In the amended complaint there were four counts set forth. The first count, which in the main sets forth a grievance, alleges a failure of remedy at law and seeks a declaratory judgment, and prays also for an injunction. Counts II and III have been dismissed by praecipe before the case began. Count IV apparently is still in the case. It claims an infraction, and claims compensation, as well as triple damages.
It is apparent, therefore, from the pleadings, that there are six plaintiffs suing a group of defendants who, in the main, represent two unincorporated labor groups, as well as individual defendants.
The first question before the Court is that of its jurisdiction. In that connection the Court points out that under the Norris-LaGuardia Act the jurisdiction of the federal courts to employ the injunctive process has been, broadly speaking, denied.
Section 113(c) 29 U.S.C.A. states that the term "labor dispute' includes any controversy concerning terms or conditions of employment, or concerning the association or representation of persons in negotiating, fixing, maintaining, changing, or seeking to arrange terms or conditions of employment, regardless of whether or not the disputants stand in the proximate relation of employer and employee.'
One will observe that that is a very broad definition of a labor dispute.
Section 107 of 29 U.S.C.A. denies jurisdiction to courts of the United States to issue a temporary or permanent injunction in any case, involving or growing out of a labor dispute, as defined in Section 101-115 of the said Title 29, with five exceptions:
One, that unlawful acts have been threatened and will be committed unless restrained, or have been committed and will continue unless restrained.
Two, that substantial and irreparable injury to plaintiff's property will follow.
Three, that greater injury will be inflicted upon the plaintiff by denial of relief than would be inflicted upon the defendant by granting of relief.
Four, that there is no adequate remedy at law.
And, five, that public officers charged with the duty to protect plaintiff's property are unable or unwilling to furnish adequate protection.
In the main, the application of such injunctive power seems to have been limited to conditions involving unlawful acts which entail violence. Colorado-Wyoming Express v. Denver Local Union No. 13, D.C., 35 F.Supp. 155, decided by the District Court of Colorado in 1940, held that Title 29, Section 107 of the United States Code Annotated, sets out the only conditions under which a federal court may issue injunctions in labor disputes. And in Wilson & Co. v. Birl, 3 Cir., 105 F.2d 948, decided in 1939, it was held that the unlawful acts mentioned were construed to be acts of violence.

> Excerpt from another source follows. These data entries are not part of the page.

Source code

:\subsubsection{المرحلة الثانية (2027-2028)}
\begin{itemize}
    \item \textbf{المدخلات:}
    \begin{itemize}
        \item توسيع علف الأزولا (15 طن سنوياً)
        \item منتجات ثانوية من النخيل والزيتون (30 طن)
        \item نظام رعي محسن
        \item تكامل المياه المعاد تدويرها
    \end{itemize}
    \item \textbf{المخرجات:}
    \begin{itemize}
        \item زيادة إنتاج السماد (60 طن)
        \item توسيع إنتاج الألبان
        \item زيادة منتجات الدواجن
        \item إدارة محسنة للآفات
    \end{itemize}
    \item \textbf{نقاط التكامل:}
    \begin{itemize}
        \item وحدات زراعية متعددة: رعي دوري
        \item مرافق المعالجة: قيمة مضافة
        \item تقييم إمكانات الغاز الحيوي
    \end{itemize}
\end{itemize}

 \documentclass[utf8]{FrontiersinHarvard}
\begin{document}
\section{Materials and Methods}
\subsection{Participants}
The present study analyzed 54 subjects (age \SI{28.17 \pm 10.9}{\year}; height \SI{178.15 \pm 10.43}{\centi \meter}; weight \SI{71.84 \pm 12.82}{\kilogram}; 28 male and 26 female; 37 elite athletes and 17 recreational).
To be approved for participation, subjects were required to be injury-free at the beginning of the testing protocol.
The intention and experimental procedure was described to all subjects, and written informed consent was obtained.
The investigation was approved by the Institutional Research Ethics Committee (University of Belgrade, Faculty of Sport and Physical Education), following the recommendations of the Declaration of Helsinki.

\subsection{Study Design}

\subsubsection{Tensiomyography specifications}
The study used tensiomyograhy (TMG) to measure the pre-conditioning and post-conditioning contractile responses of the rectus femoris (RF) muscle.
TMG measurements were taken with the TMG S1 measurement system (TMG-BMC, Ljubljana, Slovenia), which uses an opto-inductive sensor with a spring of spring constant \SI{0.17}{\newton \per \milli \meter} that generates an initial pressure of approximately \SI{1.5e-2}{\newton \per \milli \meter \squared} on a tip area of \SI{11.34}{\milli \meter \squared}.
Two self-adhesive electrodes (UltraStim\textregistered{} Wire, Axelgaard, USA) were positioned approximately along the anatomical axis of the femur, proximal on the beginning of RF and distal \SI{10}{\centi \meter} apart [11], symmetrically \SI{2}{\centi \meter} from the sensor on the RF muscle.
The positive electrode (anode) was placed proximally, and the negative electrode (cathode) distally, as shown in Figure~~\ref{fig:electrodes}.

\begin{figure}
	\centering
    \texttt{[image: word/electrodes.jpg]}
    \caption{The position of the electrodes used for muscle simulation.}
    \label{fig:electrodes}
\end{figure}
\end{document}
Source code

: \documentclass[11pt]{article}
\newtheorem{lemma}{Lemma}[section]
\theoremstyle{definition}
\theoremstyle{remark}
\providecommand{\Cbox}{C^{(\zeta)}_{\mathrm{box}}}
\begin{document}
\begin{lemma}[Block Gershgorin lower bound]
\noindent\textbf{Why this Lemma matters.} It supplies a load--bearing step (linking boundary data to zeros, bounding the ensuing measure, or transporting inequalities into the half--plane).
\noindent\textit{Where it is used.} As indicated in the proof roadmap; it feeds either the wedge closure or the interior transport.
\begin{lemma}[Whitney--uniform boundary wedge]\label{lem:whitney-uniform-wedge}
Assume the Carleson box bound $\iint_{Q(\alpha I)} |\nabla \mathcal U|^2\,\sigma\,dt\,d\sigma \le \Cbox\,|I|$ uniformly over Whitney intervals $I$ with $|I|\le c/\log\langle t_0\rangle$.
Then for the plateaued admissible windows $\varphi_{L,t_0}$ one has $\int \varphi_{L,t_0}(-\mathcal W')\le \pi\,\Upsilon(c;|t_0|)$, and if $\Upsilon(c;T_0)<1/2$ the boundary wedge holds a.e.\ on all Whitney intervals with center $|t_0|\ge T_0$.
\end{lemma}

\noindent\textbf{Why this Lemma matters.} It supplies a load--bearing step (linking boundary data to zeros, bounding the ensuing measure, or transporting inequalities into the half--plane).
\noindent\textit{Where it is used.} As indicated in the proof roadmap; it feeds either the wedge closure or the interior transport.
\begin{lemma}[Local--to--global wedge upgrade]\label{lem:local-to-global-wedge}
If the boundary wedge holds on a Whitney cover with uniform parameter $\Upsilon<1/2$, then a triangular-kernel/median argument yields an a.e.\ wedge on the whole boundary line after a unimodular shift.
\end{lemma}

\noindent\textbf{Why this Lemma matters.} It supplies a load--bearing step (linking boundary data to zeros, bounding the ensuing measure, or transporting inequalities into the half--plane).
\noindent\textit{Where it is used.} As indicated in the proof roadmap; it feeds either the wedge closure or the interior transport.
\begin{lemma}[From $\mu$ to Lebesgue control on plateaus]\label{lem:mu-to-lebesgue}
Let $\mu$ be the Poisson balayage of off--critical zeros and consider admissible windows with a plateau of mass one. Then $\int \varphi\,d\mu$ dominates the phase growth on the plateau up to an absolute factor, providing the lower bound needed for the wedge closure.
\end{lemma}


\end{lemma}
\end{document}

It is apparent, therefore, that under this definition of a labor dispute, in view of the positive prohibitions, federal courts generally do not have injunctive powers in labor disputes.
A new and very important element entered into this picture in 1947 when Congress enacted the Taft-Hartley Act, which is reported at 29 U.S.C.A. § 141 et seq. It is necessary to understand what Section 186 -- also referred to in the statutory bill as Section 302 -- actually provides. Modifying the general denial to federal courts of injunctive powers in labor disputes, Congress has seen ...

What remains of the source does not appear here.